Was benötigt es, um Kund:innen von Mehrweglösungen zu überzeugen und dafür zu sorgen, dass sie von Einweg- auf Mehrweg umsteigen?

Silke Kleinhückelkotten: Die Nutzung der Mehrwegalternativen muss einfach und bequem sein. Das bedeutet, dass es vom Geschäft einen deutlichen Hinweis auf das Mehrwegangebot geben muss. Dies können Aufkleber an der Eingangstür, Plakate und Thekenaufsteller sein, wie wir sie im Rahmen unserer Kampagne den mit uns kooperierenden Gastronomiebetrieben zur Verfügung stellen. Auch Online-Werbung auf der eigenen Website und den Social Media-Kanälen wird immer wichtiger. Aktuell ist die einfachste Form, die Kundschaft bei ihrer Bestellung direkt zu fragen: Haben Sie ein Mehrweggefäß dabei? Förderlich sind auch Rabatte auf Speisen in Mehrwegbehältern. Bei Poolsystemen sollte die Rückgabe der benutzten Gefäße an möglichst vielen Orten möglich sein. Im Juni werden wir während unserer Aktionswoche mit Mehrweg-Aktiven aus ganz Deutschland mit Aktionen auf die Mehrwegangebote der Gastronomie aufmerksam machen.
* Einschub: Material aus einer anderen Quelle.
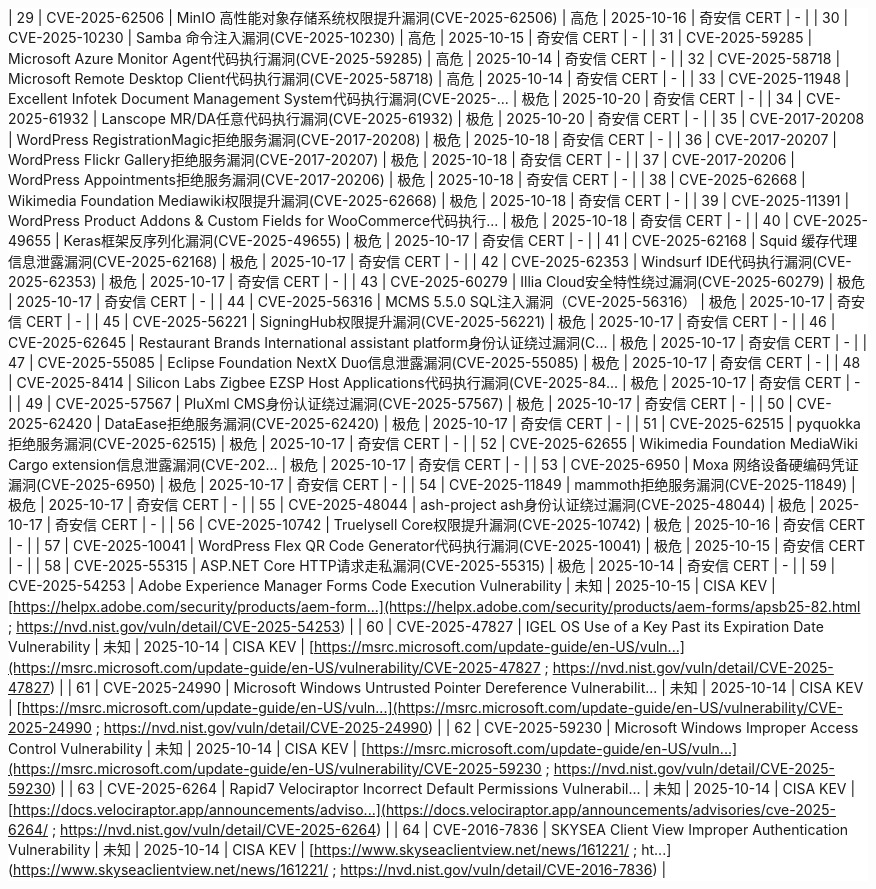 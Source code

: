 | 29 | CVE-2025-62506 | MinIO 高性能对象存储系统权限提升漏洞(CVE-2025-62506) | 高危 | 2025-10-16 | 奇安信 CERT | - |
| 30 | CVE-2025-10230 | Samba 命令注入漏洞(CVE-2025-10230) | 高危 | 2025-10-15 | 奇安信 CERT | - |
| 31 | CVE-2025-59285 | Microsoft Azure Monitor Agent代码执行漏洞(CVE-2025-59285) | 高危 | 2025-10-14 | 奇安信 CERT | - |
| 32 | CVE-2025-58718 | Microsoft Remote Desktop Client代码执行漏洞(CVE-2025-58718) | 高危 | 2025-10-14 | 奇安信 CERT | - |
| 33 | CVE-2025-11948 | Excellent Infotek Document Management System代码执行漏洞(CVE-2025-... | 极危 | 2025-10-20 | 奇安信 CERT | - |
| 34 | CVE-2025-61932 | Lanscope MR/DA任意代码执行漏洞(CVE-2025-61932) | 极危 | 2025-10-20 | 奇安信 CERT | - |
| 35 | CVE-2017-20208 | WordPress RegistrationMagic拒绝服务漏洞(CVE-2017-20208) | 极危 | 2025-10-18 | 奇安信 CERT | - |
| 36 | CVE-2017-20207 | WordPress Flickr Gallery拒绝服务漏洞(CVE-2017-20207) | 极危 | 2025-10-18 | 奇安信 CERT | - |
| 37 | CVE-2017-20206 | WordPress Appointments拒绝服务漏洞(CVE-2017-20206) | 极危 | 2025-10-18 | 奇安信 CERT | - |
| 38 | CVE-2025-62668 | Wikimedia Foundation Mediawiki权限提升漏洞(CVE-2025-62668) | 极危 | 2025-10-18 | 奇安信 CERT | - |
| 39 | CVE-2025-11391 | WordPress Product Addons & Custom Fields for WooCommerce代码执行... | 极危 | 2025-10-18 | 奇安信 CERT | - |
| 40 | CVE-2025-49655 | Keras框架反序列化漏洞(CVE-2025-49655) | 极危 | 2025-10-17 | 奇安信 CERT | - |
| 41 | CVE-2025-62168 | Squid 缓存代理信息泄露漏洞(CVE-2025-62168) | 极危 | 2025-10-17 | 奇安信 CERT | - |
| 42 | CVE-2025-62353 | Windsurf IDE代码执行漏洞(CVE-2025-62353) | 极危 | 2025-10-17 | 奇安信 CERT | - |
| 43 | CVE-2025-60279 | Illia Cloud安全特性绕过漏洞(CVE-2025-60279) | 极危 | 2025-10-17 | 奇安信 CERT | - |
| 44 | CVE-2025-56316 | MCMS 5.5.0 SQL注入漏洞（CVE-2025-56316） | 极危 | 2025-10-17 | 奇安信 CERT | - |
| 45 | CVE-2025-56221 | SigningHub权限提升漏洞(CVE-2025-56221) | 极危 | 2025-10-17 | 奇安信 CERT | - |
| 46 | CVE-2025-62645 | Restaurant Brands International assistant platform身份认证绕过漏洞(C... | 极危 | 2025-10-17 | 奇安信 CERT | - |
| 47 | CVE-2025-55085 | Eclipse Foundation NextX Duo信息泄露漏洞(CVE-2025-55085) | 极危 | 2025-10-17 | 奇安信 CERT | - |
| 48 | CVE-2025-8414 | Silicon Labs Zigbee EZSP Host Applications代码执行漏洞(CVE-2025-84... | 极危 | 2025-10-17 | 奇安信 CERT | - |
| 49 | CVE-2025-57567 | PluXml CMS身份认证绕过漏洞(CVE-2025-57567) | 极危 | 2025-10-17 | 奇安信 CERT | - |
| 50 | CVE-2025-62420 | DataEase拒绝服务漏洞(CVE-2025-62420) | 极危 | 2025-10-17 | 奇安信 CERT | - |
| 51 | CVE-2025-62515 | pyquokka拒绝服务漏洞(CVE-2025-62515) | 极危 | 2025-10-17 | 奇安信 CERT | - |
| 52 | CVE-2025-62655 | Wikimedia Foundation MediaWiki Cargo extension信息泄露漏洞(CVE-202... | 极危 | 2025-10-17 | 奇安信 CERT | - |
| 53 | CVE-2025-6950 | Moxa 网络设备硬编码凭证漏洞(CVE-2025-6950) | 极危 | 2025-10-17 | 奇安信 CERT | - |
| 54 | CVE-2025-11849 | mammoth拒绝服务漏洞(CVE-2025-11849) | 极危 | 2025-10-17 | 奇安信 CERT | - |
| 55 | CVE-2025-48044 | ash-project ash身份认证绕过漏洞(CVE-2025-48044) | 极危 | 2025-10-17 | 奇安信 CERT | - |
| 56 | CVE-2025-10742 | Truelysell Core权限提升漏洞(CVE-2025-10742) | 极危 | 2025-10-16 | 奇安信 CERT | - |
| 57 | CVE-2025-10041 | WordPress Flex QR Code Generator代码执行漏洞(CVE-2025-10041) | 极危 | 2025-10-15 | 奇安信 CERT | - |
| 58 | CVE-2025-55315 | ASP.NET Core HTTP请求走私漏洞(CVE-2025-55315) | 极危 | 2025-10-14 | 奇安信 CERT | - |
| 59 | CVE-2025-54253 | Adobe Experience Manager Forms Code Execution Vulnerability | 未知 | 2025-10-15 | CISA KEV | [https://helpx.adobe.com/security/products/aem-form...](https://helpx.adobe.com/security/products/aem-forms/apsb25-82.html ; https://nvd.nist.gov/vuln/detail/CVE-2025-54253) |
| 60 | CVE-2025-47827 | IGEL OS Use of a Key Past its Expiration Date Vulnerability | 未知 | 2025-10-14 | CISA KEV | [https://msrc.microsoft.com/update-guide/en-US/vuln...](https://msrc.microsoft.com/update-guide/en-US/vulnerability/CVE-2025-47827 ; https://nvd.nist.gov/vuln/detail/CVE-2025-47827) |
| 61 | CVE-2025-24990 | Microsoft Windows Untrusted Pointer Dereference Vulnerabilit... | 未知 | 2025-10-14 | CISA KEV | [https://msrc.microsoft.com/update-guide/en-US/vuln...](https://msrc.microsoft.com/update-guide/en-US/vulnerability/CVE-2025-24990 ; https://nvd.nist.gov/vuln/detail/CVE-2025-24990) |
| 62 | CVE-2025-59230 | Microsoft Windows Improper Access Control Vulnerability | 未知 | 2025-10-14 | CISA KEV | [https://msrc.microsoft.com/update-guide/en-US/vuln...](https://msrc.microsoft.com/update-guide/en-US/vulnerability/CVE-2025-59230 ; https://nvd.nist.gov/vuln/detail/CVE-2025-59230) |
| 63 | CVE-2025-6264 | Rapid7 Velociraptor Incorrect Default Permissions Vulnerabil... | 未知 | 2025-10-14 | CISA KEV | [https://docs.velociraptor.app/announcements/adviso...](https://docs.velociraptor.app/announcements/advisories/cve-2025-6264/ ; https://nvd.nist.gov/vuln/detail/CVE-2025-6264) |
| 64 | CVE-2016-7836 | SKYSEA Client View Improper Authentication Vulnerability | 未知 | 2025-10-14 | CISA KEV | [https://www.skyseaclientview.net/news/161221/ ; ht...](https://www.skyseaclientview.net/news/161221/ ; https://nvd.nist.gov/vuln/detail/CVE-2016-7836) |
Fee Widderich: Ich glaube es braucht auch viel Bereitschaft der Kund:innen– Menschen sind von Natur aus eher bequem. Aber das Bewusstsein dafür steigt kontinuierlich und durch verschiedene Initiativen und Kampagnen kann das Thema weiterverbreitet und etabliert werden. Ein nachhaltiges Projekt im Kampf gegen Verpackungsmüll ist das Label „Einmal ohne, bitte“. Es macht Geschäfte und Lokale sichtbar, in denen man Produkte wie Backwaren, Käse, Wurst und Takeaway-Gerichte ohne produkteigene Verpackung erwerben und in mitgebrachte Behältnisse füllen kann.

Das Thema Mehrweg in der Gastronomie ist durch die Implementierung im Verpackungsgesetz ein großes Stück vorangekommen. Für die Umsetzung bieten Initiativen wie „Essen in Mehrweg“ und das Baltic Environmental Forum e.V. eine große Hilfe für Gastronom:innen. Auf der Website von „Essen in Mehrweg“ findet sich umfangreiches Hintergrundwissen in der gerade veröffentlichten Studie „Mehrweg in der Takeaway-Gastronomie“ sowie hilfreiches Material für Betriebe . An dieser Stelle werden in der kommenden Woche auch Steckbriefe zu Poolanbietern sowie ein Factsheet „Mehrweg für die Takeaway-Gastronomie“ veröffentlicht. Mit Webinaren und Netzwerktagungenbieten sie Interessierten zusätzlich Informationen, Erfahrungsaustausch und Vernetzung. Detaillierte Informationen über Lebensmittelkontaktmaterialien und viele weitere Broschüren über die Vermeidung von Chemikalien im Alltag gibt das Baltic Environmental Forum. Hier wird  in Kürze auch eine eigene Broschüre zum Thema „Gastronomie und gefährlichen Chemikalien in Lebensmittelkontaktmaterialien“ veröffentlicht, in der es u.a. auch um das Thema“Mehrweglösungen für Takeaway-Essen“geht.

Wir bedanken uns an dieser Stelle herzlich bei unseren Gesprächspartnerinnen und können nur empfehlen, beide Initiativen weiter im Auge zu behalten.